Par conséquent, il n'est pas nécessaire d'installer les logiciels du constructeurs pour faire les opérations de base. Concernant la numérisation, ça passe par Aperçu, Transfert d'Image ou même les Préférences Système>Imprimante et fax, si votre matériel est inclus dans les produits supportés (voir la liste ci-dessus).

Avantage : facilité d'installation. Y'a qu'à brancher. De vieux matériels se trouvent ainsi assurés dans leurs fonctions de base.
Inconvénients : pas de pilote TWAIN (acquisition via les logiciels tiers ne s'effectue plus). La communication matériel->ordinateur n'est plus prise en charge (autrement dit, on ne peut plus utiliser les boutons de son scanner ou de sa multi-fonction pour numériser vers l'ordinateur. Pour cela et pour l'acquisition TWAIN, il faut installer les logiciels du constructeur.

Deux cas :

1. le constructeur n'assure plus le suivit du matériel et aucune mise à jour des logiciels ne sera apportée pour Snow Leopard. Autant tirer un trait sur les fonctions ainsi perdues.

2. le constructeur assure encore le suivit des logiciels du matériel. Dans ce cas, on se rend sur le site du constructeur et on installe ce qui est clairement déclaré compatible avec Snow Leopard.

Canon a publié une liste officielle de matériels Tout-en-Un dont elle entend poursuivre le support concernant Snow Leopard (merci à iDuck pour le lien). Les premières mises à jour apparaissent ces jours-ci sur le site de Canon USA (attention, il restent quelques bugs). La MP 540 est bien dans la liste.

Exemple, pour mon scanner LIDE 200. Il est assumé nativement par Mac OS X 10.6. Je peux numériser grâce à Aperçu, à Transfert d'Image ou en passant par les Préférence Système. Si je veux utiliser les fonctions avancées (PDF indexés, correction d'image, boutons du scanner, etc...) je dois installer les logiciels Canon (le pilote Scangear, le MP Navigator, etc...) dans leur dernière version mise à jour pour Snow Leopard.


----------



## Deleted member 18124 (14 Septembre 2009)

Moonwalker a dit:


> Les premières mises à jour apparaissent ces jours-ci sur le site de Canon USA (attention, il restent quelques bugs).

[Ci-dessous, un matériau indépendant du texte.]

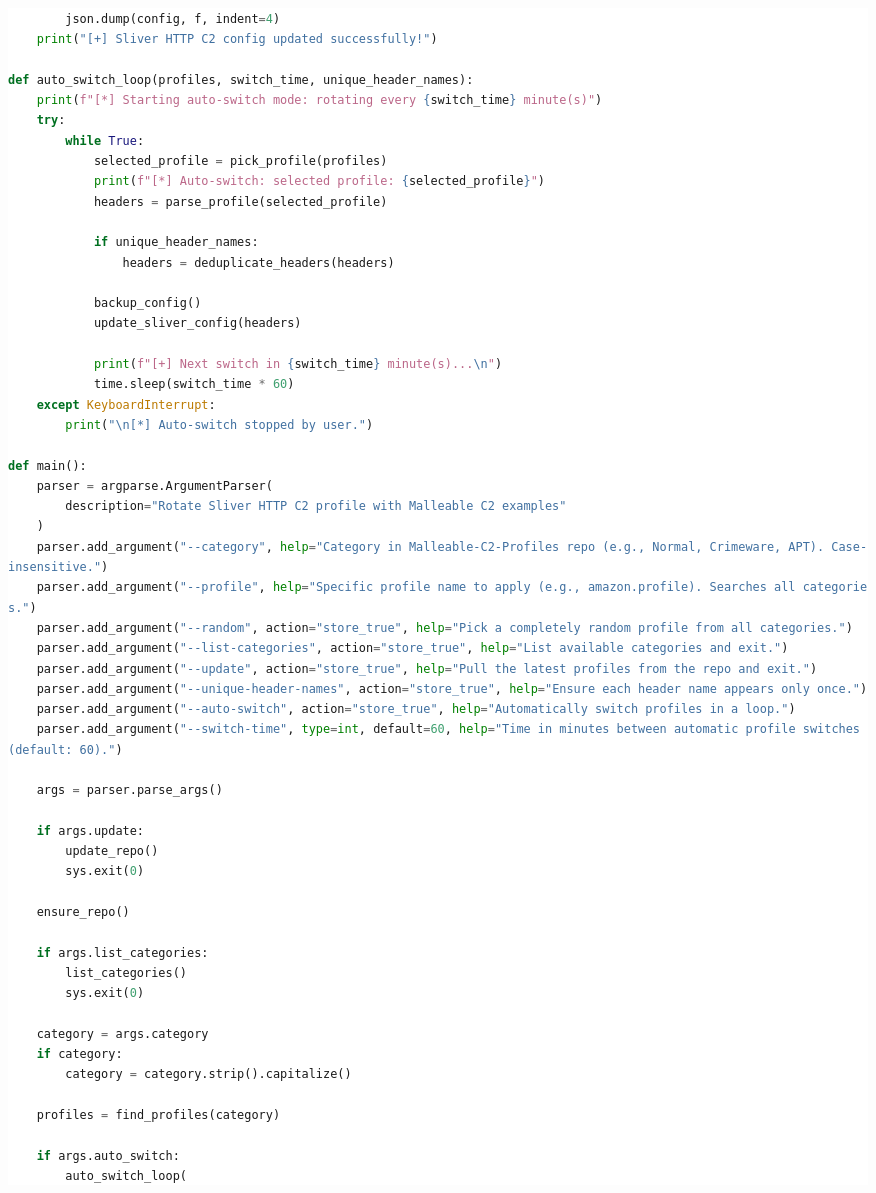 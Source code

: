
 ```python
        json.dump(config, f, indent=4)
    print("[+] Sliver HTTP C2 config updated successfully!")

def auto_switch_loop(profiles, switch_time, unique_header_names):
    print(f"[*] Starting auto-switch mode: rotating every {switch_time} minute(s)")
    try:
        while True:
            selected_profile = pick_profile(profiles)
            print(f"[*] Auto-switch: selected profile: {selected_profile}")
            headers = parse_profile(selected_profile)

            if unique_header_names:
                headers = deduplicate_headers(headers)

            backup_config()
            update_sliver_config(headers)

            print(f"[+] Next switch in {switch_time} minute(s)...\n")
            time.sleep(switch_time * 60)
    except KeyboardInterrupt:
        print("\n[*] Auto-switch stopped by user.")

def main():
    parser = argparse.ArgumentParser(
        description="Rotate Sliver HTTP C2 profile with Malleable C2 examples"
    )
    parser.add_argument("--category", help="Category in Malleable-C2-Profiles repo (e.g., Normal, Crimeware, APT). Case-insensitive.")
    parser.add_argument("--profile", help="Specific profile name to apply (e.g., amazon.profile). Searches all categories.")
    parser.add_argument("--random", action="store_true", help="Pick a completely random profile from all categories.")
    parser.add_argument("--list-categories", action="store_true", help="List available categories and exit.")
    parser.add_argument("--update", action="store_true", help="Pull the latest profiles from the repo and exit.")
    parser.add_argument("--unique-header-names", action="store_true", help="Ensure each header name appears only once.")
    parser.add_argument("--auto-switch", action="store_true", help="Automatically switch profiles in a loop.")
    parser.add_argument("--switch-time", type=int, default=60, help="Time in minutes between automatic profile switches (default: 60).")

    args = parser.parse_args()

    if args.update:
        update_repo()
        sys.exit(0)

    ensure_repo()

    if args.list_categories:
        list_categories()
        sys.exit(0)

    category = args.category
    if category:
        category = category.strip().capitalize()

    profiles = find_profiles(category)

    if args.auto_switch:
        auto_switch_loop(
``` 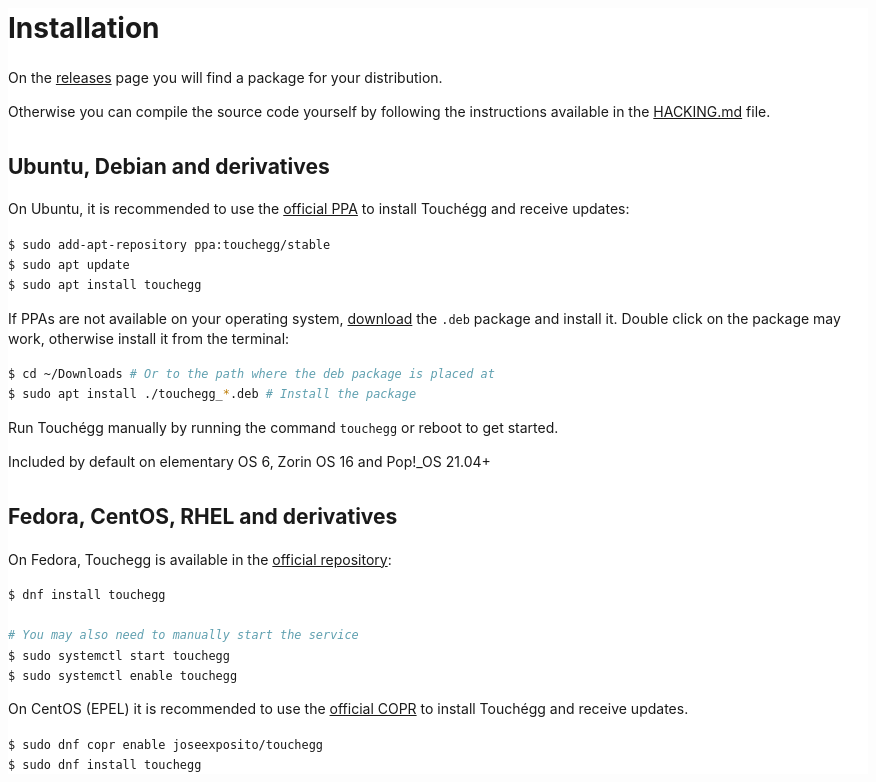 # Installation

On the [releases](https://github.com/JoseExposito/touchegg/releases) page you will find a package
for your distribution.

Otherwise you can compile the source code yourself by following the instructions available in the
[HACKING.md](HACKING.md) file.

## Ubuntu, Debian and derivatives

On Ubuntu, it is recommended to use the
[official PPA](https://launchpad.net/~touchegg/+archive/ubuntu/stable) to install Touchégg and
receive updates:

```bash
$ sudo add-apt-repository ppa:touchegg/stable
$ sudo apt update
$ sudo apt install touchegg
```

If PPAs are not available on your operating system,
[download](https://github.com/JoseExposito/touchegg/releases) the `.deb` package and install it.
Double click on the package may work, otherwise install it from the terminal:

```bash
$ cd ~/Downloads # Or to the path where the deb package is placed at
$ sudo apt install ./touchegg_*.deb # Install the package
```

Run Touchégg manually by running the command `touchegg` or reboot to get started.

Included by default on elementary OS 6, Zorin OS 16 and Pop!\_OS 21.04+

## Fedora, CentOS, RHEL and derivatives

On Fedora, Touchegg is available in the [official repository](https://src.fedoraproject.org/rpms/touchegg):

```bash
$ dnf install touchegg

# You may also need to manually start the service
$ sudo systemctl start touchegg
$ sudo systemctl enable touchegg
```

On CentOS (EPEL) it is recommended to use the
[official COPR](https://copr.fedorainfracloud.org/coprs/joseexposito/touchegg/) to install Touchégg and
receive updates.

```bash
$ sudo dnf copr enable joseexposito/touchegg
$ sudo dnf install touchegg
```
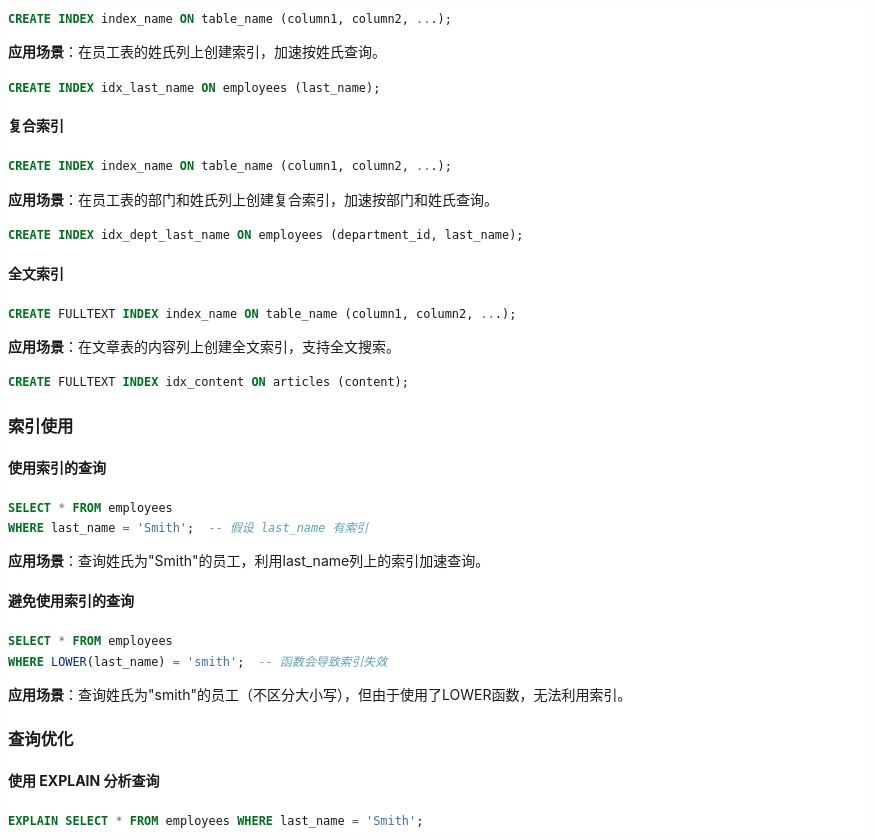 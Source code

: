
 ```sql
CREATE INDEX index_name ON table_name (column1, column2, ...);
```

**应用场景**：在员工表的姓氏列上创建索引，加速按姓氏查询。

```sql
CREATE INDEX idx_last_name ON employees (last_name);
```

#### 复合索引

```sql
CREATE INDEX index_name ON table_name (column1, column2, ...);
```

**应用场景**：在员工表的部门和姓氏列上创建复合索引，加速按部门和姓氏查询。

```sql
CREATE INDEX idx_dept_last_name ON employees (department_id, last_name);
```

#### 全文索引

```sql
CREATE FULLTEXT INDEX index_name ON table_name (column1, column2, ...);
```

**应用场景**：在文章表的内容列上创建全文索引，支持全文搜索。

```sql
CREATE FULLTEXT INDEX idx_content ON articles (content);
```

### 索引使用

#### 使用索引的查询

```sql
SELECT * FROM employees
WHERE last_name = 'Smith';  -- 假设 last_name 有索引
```

**应用场景**：查询姓氏为"Smith"的员工，利用last_name列上的索引加速查询。

#### 避免使用索引的查询

```sql
SELECT * FROM employees
WHERE LOWER(last_name) = 'smith';  -- 函数会导致索引失效
```

**应用场景**：查询姓氏为"smith"的员工（不区分大小写），但由于使用了LOWER函数，无法利用索引。

### 查询优化

#### 使用 EXPLAIN 分析查询

```sql
EXPLAIN SELECT * FROM employees WHERE last_name = 'Smith';
```
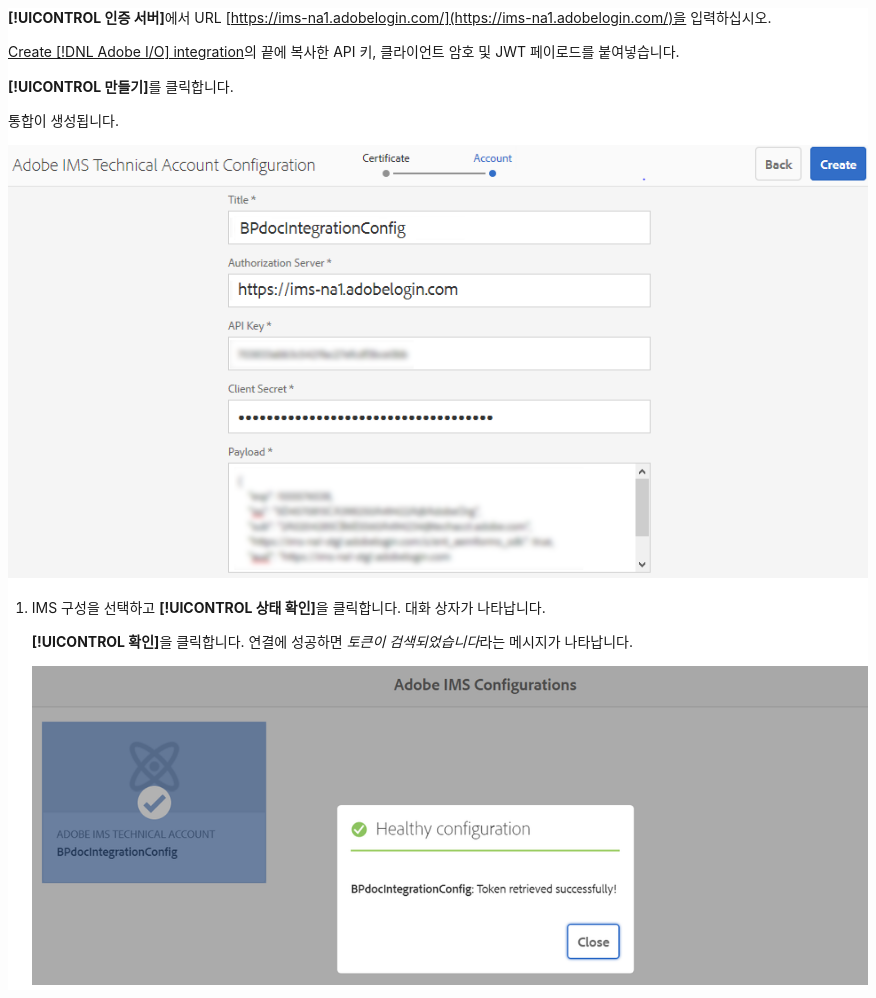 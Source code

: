    **[!UICONTROL 인증 서버]**&#x200B;에서 URL [https://ims-na1.adobelogin.com/](https://ims-na1.adobelogin.com/)을 입력하십시오.

   [Create [!DNL Adobe I/O] integration](#createnewintegration)의 끝에 복사한 API 키, 클라이언트 암호 및 JWT 페이로드를 붙여넣습니다.

   **[!UICONTROL 만들기]**&#x200B;를 클릭합니다.

   통합이 생성됩니다.

   ![IMS 계정 구성](assets/create-new-integration6.png)

1. IMS 구성을 선택하고 **[!UICONTROL 상태 확인]**&#x200B;을 클릭합니다. 대화 상자가 나타납니다.

   **[!UICONTROL 확인]**&#x200B;을 클릭합니다. 연결에 성공하면 *토큰이 검색되었습니다*&#x200B;라는 메시지가 나타납니다.

   ![](assets/create-new-integration5.png)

Donc ça devrait bientôt arriver sur le site de Canon France, ce qui signifie que les délais annoncés devraient être respectés. :love:


Sinon, pour le problème de fairttle2, si ça ne marche pas avec ce qui est livré avec Snow Leopard, le mieux est d'attendre la mise à jour des pilotes sur le site de Canon.


----------



## atari.fr (17 Octobre 2009)

bonjour,

Avez vous reussi à numeriser directement en PDF depuis le menu de l'imprimante ?
 moi le mac m'indique qu'il ne trouve pas le chemin specifié...

merci


----------